3 Bismut derivative formula

Fix \(j\in \{1,\dots ,m\}\). The following endomorphisms are built from the curvature and its first derivative and will play a crucial role in the probabilistic formula for \(\nabla \mathrm {e}^{-\frac{t}{2}\vec {\Delta }_j }\), the main result of this section.

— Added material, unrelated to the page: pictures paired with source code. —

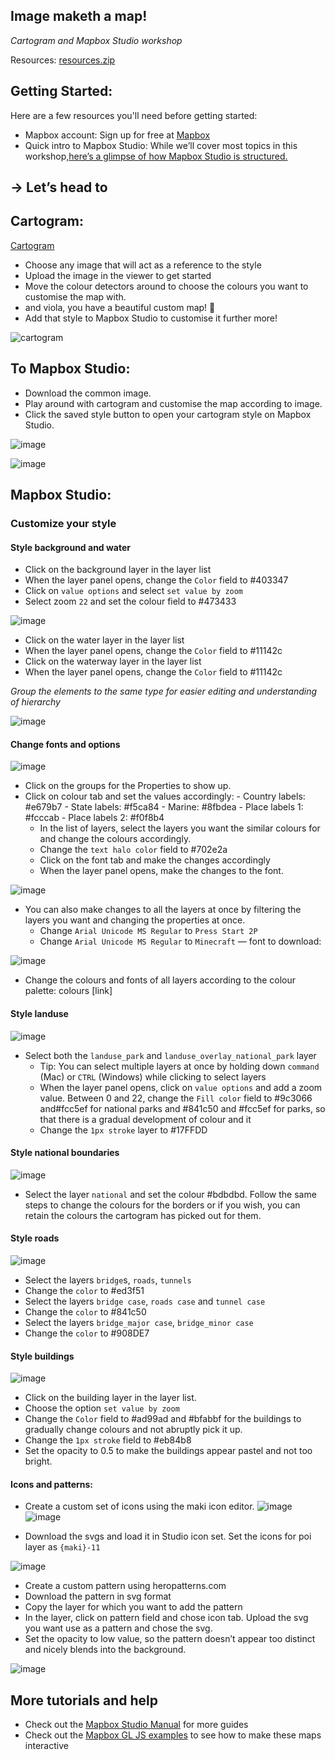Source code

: ## Image maketh a map! 
_Cartogram and Mapbox Studio workshop_ 

Resources: 
[resources.zip](https://github.com/mapbox/navigation-data/files/1820568/resources.zip)


## Getting Started: 

Here are a few resources you'll need before getting started:
- Mapbox account: Sign up for free at [Mapbox](https://www.mapbox.com/signup/)
- Quick intro to Mapbox Studio: While we’ll cover most topics in this workshop,[here’s a glimpse of how Mapbox Studio is structured.](https://www.mapbox.com/help/studio-manual/)


## → Let’s head to 


## Cartogram: 

[Cartogram](www.mapbox.com/cartogram)

- Choose any image that will act as a reference to the style
- Upload the image in the viewer to get started
- Move the colour detectors around to choose the colours you want to customise the map with. 
- and viola, you have a beautiful custom map! 🙂 
- Add that style to Mapbox Studio to customise it further more! 

![cartogram](https://user-images.githubusercontent.com/17887418/37541196-a778511a-297f-11e8-84ab-179905496615.gif)


## To Mapbox Studio: 

- Download the common image.
- Play around with cartogram and customise the map according to image.
- Click the saved style button to open your cartogram style on Mapbox Studio. 

![image](https://d2mxuefqeaa7sj.cloudfront.net/s_DB0EA5140564ADD762B2C0391467A0B1752AB12F822276C533B3F444410B7A28_1521134491486_image.png)

![image](https://d2mxuefqeaa7sj.cloudfront.net/s_DB0EA5140564ADD762B2C0391467A0B1752AB12F822276C533B3F444410B7A28_1521220720683_Screen+Shot+2018-03-16+at+10.44.11+AM.png)

## Mapbox Studio: 

### Customize your style

#### Style background and water
  - Click on the background layer in the layer list
  - When the layer panel opens, change the `Color` field to #403347
  - Click on `value options` and select `set value by zoom` 
  - Select zoom `22` and set the colour field to #473433
  
![image](https://d2mxuefqeaa7sj.cloudfront.net/s_DB0EA5140564ADD762B2C0391467A0B1752AB12F822276C533B3F444410B7A28_1521129732430_image.png)

  - Click on the water layer in the layer list
  - When the layer panel opens, change the `Color` field to #11142c
  - Click on the waterway layer in the layer list
  - When the layer panel opens, change the `Color` field to #11142c

_Group the elements to the same type for easier editing and understanding of hierarchy_

![image](https://d2mxuefqeaa7sj.cloudfront.net/s_DB0EA5140564ADD762B2C0391467A0B1752AB12F822276C533B3F444410B7A28_1521129961525_image.png)

#### Change fonts and options

![image](https://d2mxuefqeaa7sj.cloudfront.net/s_DB0EA5140564ADD762B2C0391467A0B1752AB12F822276C533B3F444410B7A28_1521130785009_image.png)
- Click on the groups for the Properties to show up.
- Click on colour tab and set the values accordingly: 
      - Country labels: #e679b7 - State labels: #f5ca84 - Marine: #8fbdea 
      - Place labels 1: #fcccab - Place labels 2: #f0f8b4        
  - In the list of layers, select the layers you want the similar colours for and change the colours accordingly.
  - Change the `text halo color` field to #702e2a
  - Click on the font tab and make the changes accordingly
  - When the layer panel opens, make the changes to the font.
  
![image](https://d2mxuefqeaa7sj.cloudfront.net/s_DB0EA5140564ADD762B2C0391467A0B1752AB12F822276C533B3F444410B7A28_1521130732295_image.png)

- You can also make changes to all the layers at once by filtering the layers you want and changing the properties at once. 
    - Change `Arial Unicode MS Regular` to `Press Start 2P` 
    - Change `Arial Unicode MS Regular` to `Minecraft` — font to download: 
  
![image](https://d2mxuefqeaa7sj.cloudfront.net/s_DB0EA5140564ADD762B2C0391467A0B1752AB12F822276C533B3F444410B7A28_1521131985226_fonts.gif)

  - Change the colours and fonts of all layers according to the colour palette: colours [link]
  
#### Style landuse

![image](https://d2mxuefqeaa7sj.cloudfront.net/s_DB0EA5140564ADD762B2C0391467A0B1752AB12F822276C533B3F444410B7A28_1521223208350_image.png)

- Select both the `landuse_park` and `landuse_overlay_national_park` layer
    - Tip: You can select multiple layers at once by holding down `command` (Mac) or `CTRL` (Windows) while clicking to select layers
  - When the layer panel opens, click on `value options` and add a zoom value. Between 0 and 22, change the `Fill color` field to #9c3066 and#fcc5ef  for national parks and #841c50 and #fcc5ef for parks, so that there is a gradual development of colour and it
  - Change the `1px stroke` layer to #17FFDD
  
#### Style national boundaries

![image](https://d2mxuefqeaa7sj.cloudfront.net/s_DB0EA5140564ADD762B2C0391467A0B1752AB12F822276C533B3F444410B7A28_1521223300151_image.png)

- Select the layer `national` and set the colour #bdbdbd. Follow the same steps to change the colours for the borders or if you wish, you can retain the colours the cartogram has picked out for them. 

#### Style roads

![image](https://d2mxuefqeaa7sj.cloudfront.net/s_DB0EA5140564ADD762B2C0391467A0B1752AB12F822276C533B3F444410B7A28_1521133306487_image.png)

  - Select the layers `bridge`s, `roads`, `tunnels` 
  - Change the `color` to #ed3f51
  - Select the layers `bridge case`, `roads case` and `tunnel case`
  - Change the `color` to #841c50
  - Select the layers `bridge_major case`, `bridge_minor case`
  - Change the `color` to #908DE7
  
#### Style buildings

![image](https://d2mxuefqeaa7sj.cloudfront.net/s_DB0EA5140564ADD762B2C0391467A0B1752AB12F822276C533B3F444410B7A28_1521223553938_image.png)

  - Click on the building layer in the layer list.
  - Choose the option `set value by zoom` 
  - Change the `Color` field to #ad99ad and #bfabbf for the buildings to gradually change colours and not abruptly pick it up. 
  - Change the `1px stroke` field to #eb84b8
  - Set the opacity to 0.5 to make the buildings appear pastel and not too bright. 

#### Icons and patterns: 

- Create a custom set of icons using the maki icon editor. 
![image](https://d2mxuefqeaa7sj.cloudfront.net/s_DB0EA5140564ADD762B2C0391467A0B1752AB12F822276C533B3F444410B7A28_1521221825351_icons.gif)
![image](https://d2mxuefqeaa7sj.cloudfront.net/s_DB0EA5140564ADD762B2C0391467A0B1752AB12F822276C533B3F444410B7A28_1521221721359_image.png)

- Download the svgs and load it in Studio icon set. Set the icons for poi layer as `{maki}-11`

![image](https://d2mxuefqeaa7sj.cloudfront.net/s_DB0EA5140564ADD762B2C0391467A0B1752AB12F822276C533B3F444410B7A28_1521221961304_image.png)

- Create a custom pattern using heropatterns.com
- Download the pattern in svg format 
- Copy the layer for which you want to add the pattern 
- In the layer, click on pattern field and chose icon tab. Upload the svg you want use as a pattern and chose the svg. 
- Set the opacity to low value, so the pattern doesn’t appear too distinct and nicely blends into the background. 

![image](https://d2mxuefqeaa7sj.cloudfront.net/s_DB0EA5140564ADD762B2C0391467A0B1752AB12F822276C533B3F444410B7A28_1521222077659_patterns.gif)

## More tutorials and help
- Check out the [Mapbox Studio Manual](https://www.mapbox.com/help/studio-manual/) for more guides
- Check out the [Mapbox GL JS examples](https://www.mapbox.com/mapbox-gl-js/examples/) to see how to make these maps interactive
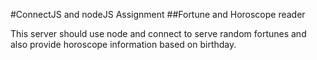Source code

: #ConnectJS and nodeJS Assignment
##Fortune and Horoscope reader

This server should use node and connect to serve random fortunes and also provide horoscope information based on birthday.
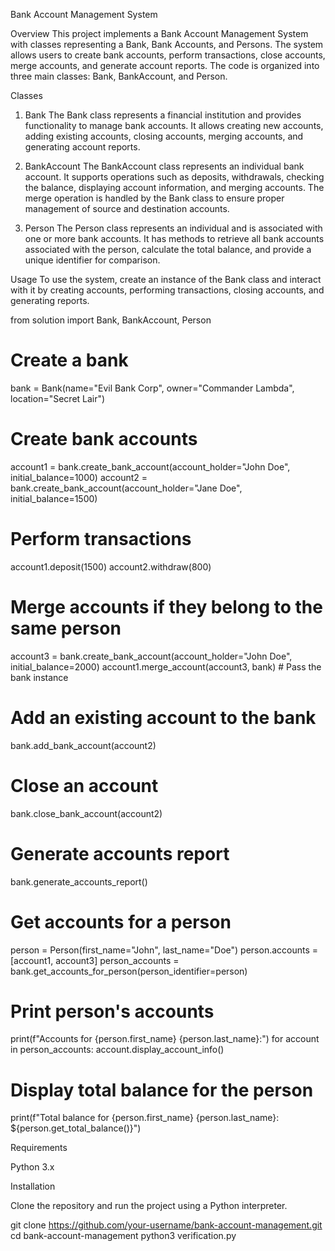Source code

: Bank Account Management System

Overview
This project implements a Bank Account Management System with classes representing a Bank, Bank Accounts, and Persons. The system allows users to create bank accounts, perform transactions, close accounts, merge accounts, and generate account reports. The code is organized into three main classes: Bank, BankAccount, and Person.

Classes

1. Bank
   The Bank class represents a financial institution and provides functionality to manage bank accounts. It allows creating new accounts, adding existing accounts, closing accounts, merging accounts, and generating account reports.

2. BankAccount
   The BankAccount class represents an individual bank account. It supports operations such as deposits, withdrawals, checking the balance, displaying account information, and merging accounts. The merge operation is handled by the Bank class to ensure proper management of source and destination accounts.

3. Person
   The Person class represents an individual and is associated with one or more bank accounts. It has methods to retrieve all bank accounts associated with the person, calculate the total balance, and provide a unique identifier for comparison.

Usage
To use the system, create an instance of the Bank class and interact with it by creating accounts, performing transactions, closing accounts, and generating reports.

from solution import Bank, BankAccount, Person

# Create a bank

bank = Bank(name="Evil Bank Corp", owner="Commander Lambda", location="Secret Lair")

# Create bank accounts

account1 = bank.create_bank_account(account_holder="John Doe", initial_balance=1000)
account2 = bank.create_bank_account(account_holder="Jane Doe", initial_balance=1500)

# Perform transactions

account1.deposit(1500)
account2.withdraw(800)

# Merge accounts if they belong to the same person

account3 = bank.create_bank_account(account_holder="John Doe", initial_balance=2000)
account1.merge_account(account3, bank) # Pass the bank instance

# Add an existing account to the bank

bank.add_bank_account(account2)

# Close an account

bank.close_bank_account(account2)

# Generate accounts report

bank.generate_accounts_report()

# Get accounts for a person

person = Person(first_name="John", last_name="Doe")
person.accounts = [account1, account3]
person_accounts = bank.get_accounts_for_person(person_identifier=person)

# Print person's accounts

print(f"Accounts for {person.first_name} {person.last_name}:")
for account in person_accounts:
account.display_account_info()

# Display total balance for the person

print(f"Total balance for {person.first_name} {person.last_name}: ${person.get_total_balance()}")

Requirements

Python 3.x

Installation

Clone the repository and run the project using a Python interpreter.

git clone https://github.com/your-username/bank-account-management.git
cd bank-account-management
python3 verification.py
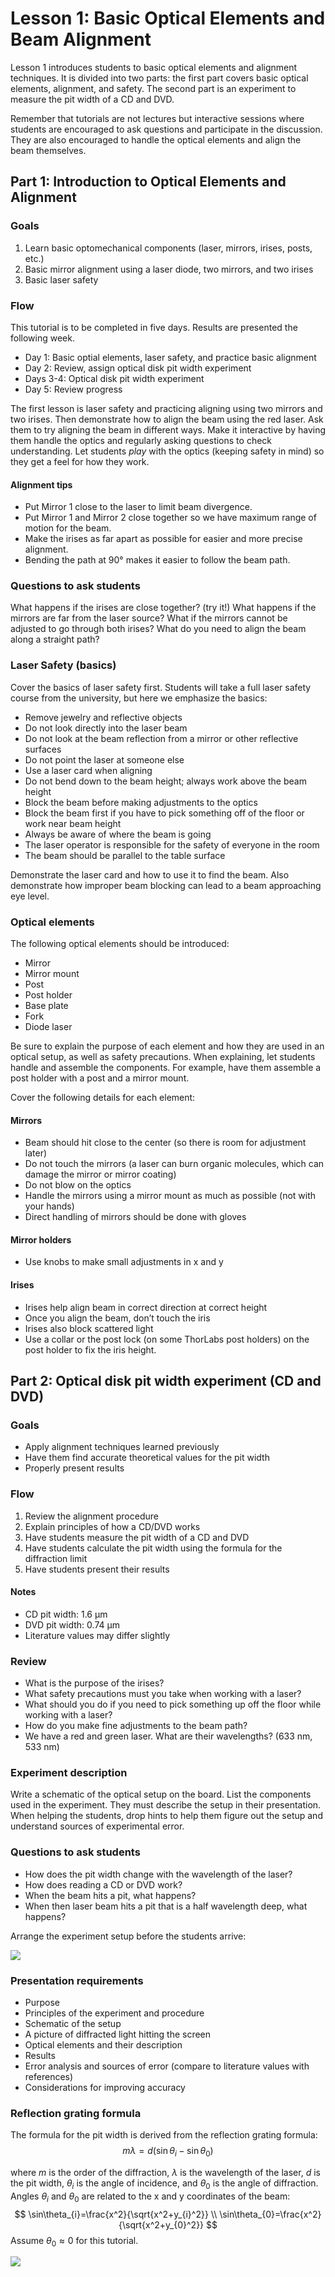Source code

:# Lesson 1: Basic Optical Elements and Beam Alignment

Lesson 1 introduces students to basic optical elements and alignment techniques.
It is divided into two parts: the first part covers basic optical elements, alignment, and safety.
The second part is an experiment to measure the pit width of a CD and DVD.

Remember that tutorials are not lectures but interactive sessions
where students are encouraged to ask questions and participate in the discussion.
They are also encouraged to handle the optical elements and align the beam themselves.


## Part 1: Introduction to Optical Elements and Alignment

### Goals

1. Learn basic optomechanical components (laser, mirrors, irises, posts, etc.)
2. Basic mirror alignment using a laser diode, two mirrors, and two irises
3. Basic laser safety


### Flow
This tutorial is to be completed in five days. Results are presented the following week.

- Day 1: Basic optial elements, laser safety, and practice basic alignment
- Day 2: Review, assign optical disk pit width experiment
- Days 3-4: Optical disk pit width experiment
- Day 5: Review progress

The first lesson is laser safety and practicing aligning using two mirrors and two irises.
Then demonstrate how to align the beam using the red laser.
Ask them to try aligning the beam in different ways.
Make it interactive by having them handle the optics and regularly asking questions to check understanding.
Let students *play* with the optics (keeping safety in mind) so they get a feel for how they work.

#### Alignment tips
- Put Mirror 1 close to the laser to limit beam divergence.
- Put Mirror 1 and Mirror 2 close together so we have maximum range of motion for the beam.
- Make the irises as far apart as possible for easier and more precise alignment.
- Bending the path at 90° makes it easier to follow the beam path.

### Questions to ask students
What happens if the irises are close together? (try it!)
What happens if the mirrors are far from the laser source?
What if the mirrors cannot be adjusted to go through both irises?
What do you need to align the beam along a straight path?


### Laser Safety (basics)

Cover the basics of laser safety first.
Students will take a full laser safety course from the university, but here we emphasize the basics:

- Remove jewelry and reflective objects
- Do not look directly into the laser beam
- Do not look at the beam reflection from a mirror or other reflective surfaces
- Do not point the laser at someone else
- Use a laser card when aligning
- Do not bend down to the beam height; always work above the beam height
- Block the beam before making adjustments to the optics
- Block the beam first if you have to pick something off of the floor or work near beam height
- Always be aware of where the beam is going
- The laser operator is responsible for the safety of everyone in the room
- The beam should be parallel to the table surface

Demonstrate the laser card and how to use it to find the beam.
Also demonstrate how improper beam blocking can lead to a beam approaching eye level.


### Optical elements

The following optical elements should be introduced:
- Mirror
- Mirror mount
- Post
- Post holder
- Base plate
- Fork
- Diode laser

Be sure to explain the purpose of each element and how they are used in an optical setup, as well as safety precautions.
When explaining, let students handle and assemble the components.
For example, have them assemble a post holder with a post and a mirror mount.

Cover the following details for each element:

#### Mirrors
- Beam should hit close to the center (so there is room for adjustment later)
- Do not touch the mirrors (a laser can burn organic molecules, which can damage the mirror or mirror coating)
- Do not blow on the optics
- Handle the mirrors using a mirror mount as much as possible (not with your hands)
- Direct handling of mirrors should be done with gloves

#### Mirror holders
- Use knobs to make small adjustments in x and y

#### Irises
- Irises help align beam in correct direction at correct height
- Once you align the beam, don’t touch the iris
- Irises also block scattered light
- Use a collar or the post lock (on some ThorLabs post holders) on the post holder to fix the iris height.



## Part 2: Optical disk pit width experiment (CD and DVD)

### Goals
- Apply alignment techniques learned previously
- Have them find accurate theoretical values for the pit width
- Properly present results

### Flow
1. Review the alignment procedure
2. Explain principles of how a CD/DVD works
3. Have students measure the pit width of a CD and DVD
4. Have students calculate the pit width using the formula for the diffraction limit
5. Have students present their results

#### Notes
- CD pit width: 1.6 μm
- DVD pit width: 0.74 μm
- Literature values may differ slightly


### Review
- What is the purpose of the irises?
- What safety precautions must you take when working with a laser?
- What should you do if you need to pick something up off the floor while working with a laser?
- How do you make fine adjustments to the beam path?
- We have a red and green laser. What are their wavelengths? (633 nm, 533 nm)

### Experiment description

Write a schematic of the optical setup on the board.
List the components used in the experiment.
They must describe the setup in their presentation.
When helping the students, drop hints to help them figure out the setup and understand sources of experimental error.


### Questions to ask students

- How does the pit width change with the wavelength of the laser?
- How does reading a CD or DVD work?
- When the beam hits a pit, what happens?
- When then laser beam hits a pit that is a half wavelength deep, what happens?

Arrange the experiment setup before the students arrive:

![](images/lesson01_setup.jpg)

### Presentation requirements

- Purpose
- Principles of the experiment and procedure
- Schematic of the setup
- A picture of diffracted light hitting the screen
- Optical elements and their description
- Results
- Error analysis and sources of error (compare to literature values with references)
- Considerations for improving accuracy

### Reflection grating formula

The formula for the pit width is derived from the reflection grating formula:
$$m\lambda = d(\sin\theta_{i}-\sin\theta_{0})$$
    
where $m$ is the order of the diffraction, $\lambda$ is the wavelength of the laser, $d$ is the pit width, $\theta_{i}$ is the angle of incidence, and $\theta_{0}$ is the angle of diffraction.
Angles $\theta_i$ and $\theta_0$ are related to the x and y coordinates of the beam:
$$
\sin\theta_{i}=\frac{x^2}{\sqrt{x^2+y_{i}^2}} \\
\sin\theta_{0}=\frac{x^2}{\sqrt{x^2+y_{0}^2}}
$$
Assume $\theta_0 \approx 0$ for this tutorial.

![](images/lesson01_track_pitch.jpg)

In this section, we read the Riemannian curvature as a section

$$\begin{aligned} \mathrm {Riem} \in \Gamma _{C^{\infty }} (M, T^*M\otimes T^*M \otimes \mathrm {End}(TM) ). \end{aligned}$$

Then the section

$$\begin{aligned} \underline{V}_j \in \Gamma _{C^{\infty }}(M,\mathrm {End}(T^*M\otimes \Lambda ^jT^*M))=\Gamma _{C^{\infty }}\big (M,\mathrm {End}\big (\mathrm {Hom}(TM, \Lambda ^jT^*M)\big )\big ) \end{aligned}$$

is defined on \(x\in M\), \(\phi \in T_x^*M\otimes \Lambda ^jT_x^*M\), \(v\in T_x^*M\), by

$$\begin{aligned} \underline{V}_j(\phi )(v)\!=\! (\mathrm {Ric}^{\mathrm {tr}}\otimes 1_{\Lambda ^jT^*_xM})(\phi )(v)+( 1_{T^*_xM}\otimes V_j)(\phi )(v)\!-\!2\sum ^m_{i=1}\mathrm {Riem}(v,e_i )\phi (v), \end{aligned}$$

where \(e_j\) is any smooth local orthonormal basis for \(T_x M\), and the section

$$\begin{aligned} \rho _j \in \Gamma _{C^{\infty }}(M,\mathrm {Hom}(T^*M, T^*M\otimes T^*M)) \end{aligned}$$

is defined on \(\alpha \in \Lambda ^jT^*_xM\), \(v\in T_xM\) by

$$\begin{aligned} \rho _j (\alpha )(v) = (\nabla _v V_j)\alpha +\sum ^m_{i=1}(\nabla _{e_i}\mathrm {Riem}^{\mathrm {tr}})(e_i,v)\alpha . \end{aligned}$$

For the formulation of the probabilistic results of this section, we will assume that the reader is familiar with stochastic analysis on manifolds. Classical references in this context are e.g. [16, 22,23,24] (see also [4, 6] for a very brief summary the notions relevant in the sequel).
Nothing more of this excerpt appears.